The St Lucia development will become the second resort in Cabot’s portfolio, following the highly-acclaimed two courses at the Cabot Links resort in Canada.
The project will include a residential community and resort and is located on St Lucia’s northern coastline near the newly-named Sandals Golf and Country Club, where Greg Norman’s firm has nearly completed a renovation of the former St Lucia Golf Club.
“The brief was to study this site to see if we could lay out a golf course that we felt would be complementary to the site and make for some interesting golf,” said Coore.
“It is a site that is spectacular beyond description. The visuals of the golf course will definitely not be an issue! That would be an understatement. The challenge and our goal is to create a golf course that is as playable and interesting as it is remarkable. Part of the nature of the site is that there’s significant elevation change as you can imagine on a Caribbean island, and while that provides these almost unprecedented views, vistas and situations, it also brings with it the challenge of how do you make these holes playable and enjoyable. It’s a site that you have to see to believe.
“There are a number of holes that are immediately adjacent to the cliffs and the ocean.
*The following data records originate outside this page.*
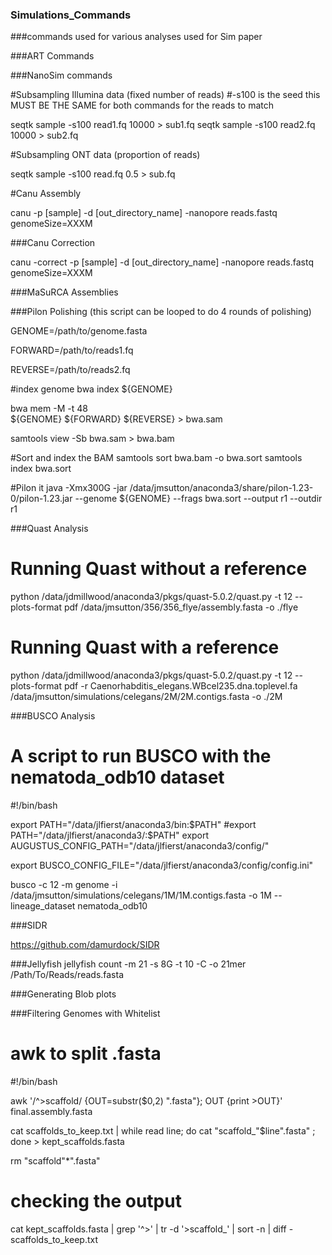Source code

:### Simulations_Commands
###commands used for various analyses used for Sim paper 

###ART Commands

###NanoSim commands

#Subsampling Illumina data (fixed number of reads)
#-s100 is the seed this MUST BE THE SAME for both commands for the reads to match

seqtk sample -s100 read1.fq 10000 > sub1.fq
seqtk sample -s100 read2.fq 10000 > sub2.fq

#Subsampling ONT data (proportion of reads)

seqtk sample -s100 read.fq 0.5 > sub.fq

#Canu Assembly

canu -p [sample] -d [out_directory_name] -nanopore reads.fastq genomeSize=XXXM

###Canu Correction

canu -correct -p [sample] -d [out_directory_name] -nanopore reads.fastq genomeSize=XXXM

###MaSuRCA Assemblies 

###Pilon Polishing (this script can be looped to do 4 rounds of polishing)  

GENOME=/path/to/genome.fasta

FORWARD=/path/to/reads1.fq

REVERSE=/path/to/reads2.fq

#index genome
bwa index ${GENOME}
    
bwa mem -M -t 48 \
         	${GENOME} ${FORWARD} ${REVERSE} > bwa.sam

samtools view -Sb bwa.sam  > bwa.bam         	

#Sort and index the BAM
samtools sort bwa.bam -o bwa.sort
samtools index bwa.sort

#Pilon it 
java -Xmx300G -jar /data/jmsutton/anaconda3/share/pilon-1.23-0/pilon-1.23.jar --genome ${GENOME}  --frags  bwa.sort --output r1 --outdir r1

###Quast Analysis

# Running Quast without a reference

python /data/jdmillwood/anaconda3/pkgs/quast-5.0.2/quast.py -t 12 --plots-format pdf  /data/jmsutton/356/356_flye/assembly.fasta -o ./flye

# Running Quast with a reference

python /data/jdmillwood/anaconda3/pkgs/quast-5.0.2/quast.py -t 12 --plots-format pdf -r Caenorhabditis_elegans.WBcel235.dna.toplevel.fa /data/jmsutton/simulations/celegans/2M/2M.contigs.fasta -o ./2M

###BUSCO Analysis

# A script to run BUSCO with the nematoda_odb10 dataset

#!/bin/bash

export PATH="/data/jlfierst/anaconda3/bin:$PATH"
#export PATH="/data/jlfierst/anaconda3/:$PATH"
export AUGUSTUS_CONFIG_PATH="/data/jlfierst/anaconda3/config/"

export BUSCO_CONFIG_FILE="/data/jlfierst/anaconda3/config/config.ini"

busco -c 12 -m genome -i /data/jmsutton/simulations/celegans/1M/1M.contigs.fasta -o 1M --lineage_dataset nematoda_odb10 

###SIDR

https://github.com/damurdock/SIDR

###Jellyfish
jellyfish count -m 21 -s 8G -t 10 -C -o 21mer /Path/To/Reads/reads.fasta

###Generating Blob plots 

###Filtering Genomes with Whitelist

# awk to split .fasta 

#!/bin/bash

awk '/^>scaffold/ {OUT=substr($0,2) ".fasta"}; OUT {print >OUT}' final.assembly.fasta

cat scaffolds_to_keep.txt | while read line; do cat "scaffold_"$line".fasta" ; done > kept_scaffolds.fasta

rm "scaffold"*".fasta"

# checking the output

cat kept_scaffolds.fasta | grep '^>' | tr -d '\>scaffold\_' | sort -n | diff - scaffolds_to_keep.txt 
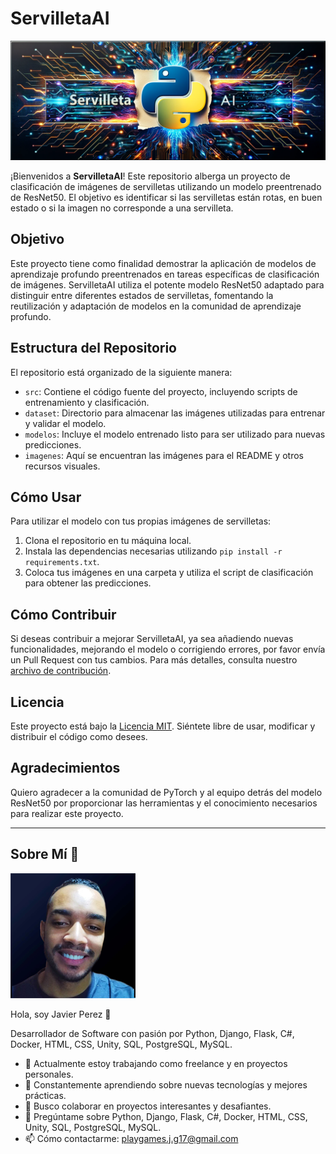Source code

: # ServilletaAI

![Banner](static/images/banner.png)

¡Bienvenidos a **ServilletaAI**! Este repositorio alberga un proyecto de clasificación de imágenes de servilletas utilizando un modelo preentrenado de ResNet50. El objetivo es identificar si las servilletas están rotas, en buen estado o si la imagen no corresponde a una servilleta.

## Objetivo

Este proyecto tiene como finalidad demostrar la aplicación de modelos de aprendizaje profundo preentrenados en tareas específicas de clasificación de imágenes. ServilletaAI utiliza el potente modelo ResNet50 adaptado para distinguir entre diferentes estados de servilletas, fomentando la reutilización y adaptación de modelos en la comunidad de aprendizaje profundo.

## Estructura del Repositorio

El repositorio está organizado de la siguiente manera:

- `src`: Contiene el código fuente del proyecto, incluyendo scripts de entrenamiento y clasificación.
- `dataset`: Directorio para almacenar las imágenes utilizadas para entrenar y validar el modelo.
- `modelos`: Incluye el modelo entrenado listo para ser utilizado para nuevas predicciones.
- `imagenes`: Aquí se encuentran las imágenes para el README y otros recursos visuales.

## Cómo Usar

Para utilizar el modelo con tus propias imágenes de servilletas:

1. Clona el repositorio en tu máquina local.
2. Instala las dependencias necesarias utilizando `pip install -r requirements.txt`.
3. Coloca tus imágenes en una carpeta y utiliza el script de clasificación para obtener las predicciones.

## Cómo Contribuir

Si deseas contribuir a mejorar ServilletaAI, ya sea añadiendo nuevas funcionalidades, mejorando el modelo o corrigiendo errores, por favor envía un Pull Request con tus cambios. Para más detalles, consulta nuestro [archivo de contribución](CONTRIBUTING.md).

## Licencia

Este proyecto está bajo la [Licencia MIT](LICENSE.md). Siéntete libre de usar, modificar y distribuir el código como desees.

## Agradecimientos

Quiero agradecer a la comunidad de PyTorch y al equipo detrás del modelo ResNet50 por proporcionar las herramientas y el conocimiento necesarios para realizar este proyecto.

---

## Sobre Mí 🚀

![Javier Perez](static/images/foto_perfil.png)

Hola, soy Javier Perez 👋

Desarrollador de Software con pasión por Python, Django, Flask, C#, Docker, HTML, CSS, Unity, SQL, PostgreSQL, MySQL.

- 🔭 Actualmente estoy trabajando como freelance y en proyectos personales.
- 🌱 Constantemente aprendiendo sobre nuevas tecnologías y mejores prácticas.
- 🤝 Busco colaborar en proyectos interesantes y desafiantes.
- 💬 Pregúntame sobre Python, Django, Flask, C#, Docker, HTML, CSS, Unity, SQL, PostgreSQL, MySQL.
- 📫 Cómo contactarme: [playgames.j.g17@gmail.com](mailto:playgames.j.g17@gmail.com)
It’s not going to be a course without drama!”
When asked about the highlights of the layout, Coore said: “Most people would point to the holes alongside the ocean, whether it’s seven, eight, nine or fifteen through to eighteen. But I have to say that while those are going to be the holes that people will talk about the most because of their spectacular nature and their proximity to the sea, some of the inland holes are quite interesting. I think for Ben and me, we will find it very interesting trying to work with those holes because while they’re not as visually spectacular, they’ll provide some situations for some very interesting golf and that’s what we look for.”
Construction of the golf course is expected to start in autumn, following the completion of engineering work for the course and, mostly, the surrounding infrastructure.
“We hope that some of the ‘setting the table’ – getting the foundations set with clearing, drainage work and the beginning of some of the significant earthwork – could start by October,” said Coore. “Some of the feature shaping like fairways and greens could happen in November or December, but I feel pretty confident that it’ll be happening right after the first of the year.”
Cowan-Dewar aims to have the course open for winter 2021/22. “The Caribbean is a climate conducive to growing grass, so once the grassing part is completed, the grow-in and preparation for opening is not going to be interrupted by winter season,” said Coore.
“For me personally, I have been so impressed by the people who live there. It is a very pleasant place to go, it’s comfortable and welcoming.”
Coore & Crenshaw has also been working on the Plantation course at the Kapalua resort in Maui, Hawaii, where grassing is almost complete and the course is on track for a November reopening ahead of the Sentry Tournament of Champions, which is the calendar-year opener for the PGA Tour.